En Europe, c’est l’Arabe qui tient ce rôle de bouc émissaire, harcelé par des arguments cousins de ceux que l’on entend aux États-Unis : l’immigré crée du chômage et porte la violence. Deux arguments aussi douteux qu’en Amérique. Chômage ? Les clandestins généralement travaillent, parce qu’ils n’ont pas d’autres ressources. Le chômeur indemnisé en Europe est rarement un immigré, mais un citoyen en règle qui bénéficie des nombreux avantages que l’État-social procure. Les principales causes de chômage en Europe ne proviennent pas de l’immigration, mais du vieillissement de la population, de la rigidité du marché du travail, de la générosité, relative, des aides sociales.
Si l’on considère la vague présente des réfugiés, Syriens pour l’essentiel, la plupart souhaitent travailler mais en sont empêchés par les législations nationales : s’ils avaient ce droit de travailler, leur intégration serait rapide et ils contribueraient à la croissance. Il est d’ailleurs révélateur que les pays d’Europe centrale, qui s’entourent de barbelés pour interdire l’accès aux réfugiés, sont ceux où ils n’ont aucune intention de s’installer, comme la Hongrie et la Pologne : comme aux États-Unis, l’argument économique est un alibi. Quant au risque d’insécurité, on rappellera que les attentats terroristes perpétrés en 2015, à Paris, le furent par des citoyens français et belges, apparemment intégrés, mais atteints de ce désordre mental que l’on appelle le djihadisme.
Les valeurs de l’Occident
Je ne nie pas les difficultés logistiques d’accueil des réfugiés et des immigrés, mais les arguments invoqués des deux côtés de l’Atlantique contredisent toutes les valeurs proclamées par l’Occident chrétien.
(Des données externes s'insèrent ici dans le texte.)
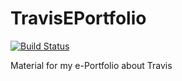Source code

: # TravisEPortfolio
[![Build Status](https://travis-ci.org/FabianGrimminger/TravisEPortfolio.svg?branch=master)](https://travis-ci.org/FabianGrimminger/TravisEPortfolio)

Material for my e-Portfolio about Travis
Ce haro sur l’immigré permet aussi de dissimuler trente ans de politiques intérieures et extérieures erronées, à droite et à gauche, dont nous subissons le contre-coup : par exemple, à l’intérieur, en Europe surtout, la création d’un État-social facteur de chômage et, à l’extérieur, le soutien inconditionnel par tout l’Occident aux dictateurs arabes qui ont démoralisé leur pays, y compris aujourd’hui le chef de l’État égyptien et le Roi du Maroc.
Plutôt que de méditer nos erreurs, on préfère repérer des boucs émissaires, l’Arabe, le Mexicain, comme hier le Juif. Dans ce même évitement de la réalité, on se replie sur la tribu, un “entre-nous”, une exaltation de traditions réinventées par les nationalistes et les “indépendantistes”. À ceux qui définissent l’Occident comme le continent de la Raison, l’actualité rappelle que nous avons toujours balancé entre quête des Lumières et Chasse aux sorcières : un combat sans fin, sans doute enraciné au plus profond de la nature humaine. Pour les Libéraux, ce n’est guère le moment de s’endormir.